Task prompt: Once the line containing "Transparent AI Scoring:**" is found in the entries below, reproduce it and every line after it, stopping at and including the line containing "## 🎯 **Potential Improvements & Challenges**"; reproduce nothing else, and keep each line exact.
*** Information shown ***
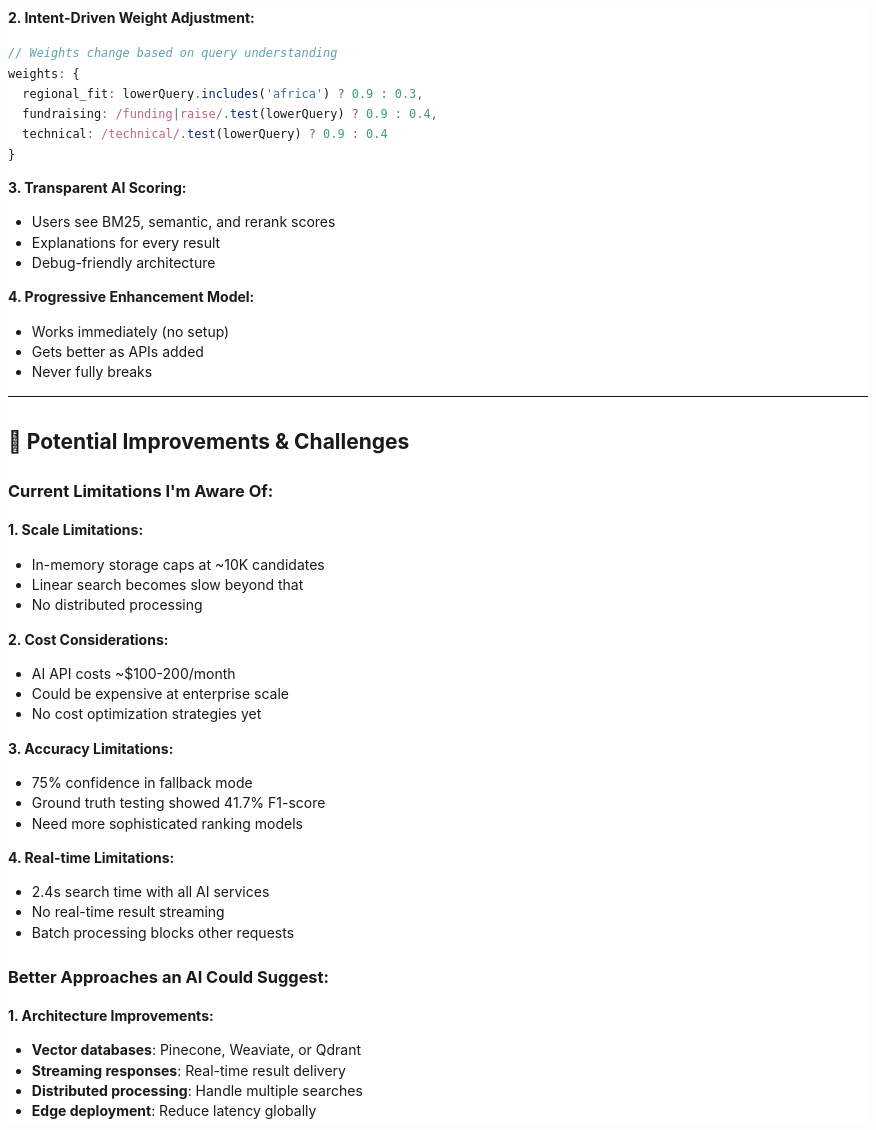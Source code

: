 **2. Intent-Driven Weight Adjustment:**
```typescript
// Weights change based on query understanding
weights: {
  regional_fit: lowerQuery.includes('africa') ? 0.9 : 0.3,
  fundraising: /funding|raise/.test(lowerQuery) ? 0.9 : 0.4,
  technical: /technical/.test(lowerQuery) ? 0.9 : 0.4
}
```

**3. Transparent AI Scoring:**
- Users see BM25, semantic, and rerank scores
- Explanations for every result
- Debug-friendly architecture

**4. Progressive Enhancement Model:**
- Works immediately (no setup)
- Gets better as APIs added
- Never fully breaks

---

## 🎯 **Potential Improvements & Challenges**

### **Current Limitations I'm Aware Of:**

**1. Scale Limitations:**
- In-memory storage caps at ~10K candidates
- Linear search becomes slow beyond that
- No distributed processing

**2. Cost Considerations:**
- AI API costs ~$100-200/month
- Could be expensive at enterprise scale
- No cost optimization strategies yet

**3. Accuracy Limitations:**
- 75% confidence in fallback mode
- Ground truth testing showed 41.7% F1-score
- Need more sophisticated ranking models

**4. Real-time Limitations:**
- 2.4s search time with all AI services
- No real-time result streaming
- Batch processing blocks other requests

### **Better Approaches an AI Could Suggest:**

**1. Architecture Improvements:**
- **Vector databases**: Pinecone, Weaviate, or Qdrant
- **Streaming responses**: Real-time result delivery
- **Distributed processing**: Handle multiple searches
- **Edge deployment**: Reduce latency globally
*** End of Information shown ***
Solution to the problem:
**3. Transparent AI Scoring:**
- Users see BM25, semantic, and rerank scores
- Explanations for every result
- Debug-friendly architecture

**4. Progressive Enhancement Model:**
- Works immediately (no setup)
- Gets better as APIs added
- Never fully breaks

---

## 🎯 **Potential Improvements & Challenges**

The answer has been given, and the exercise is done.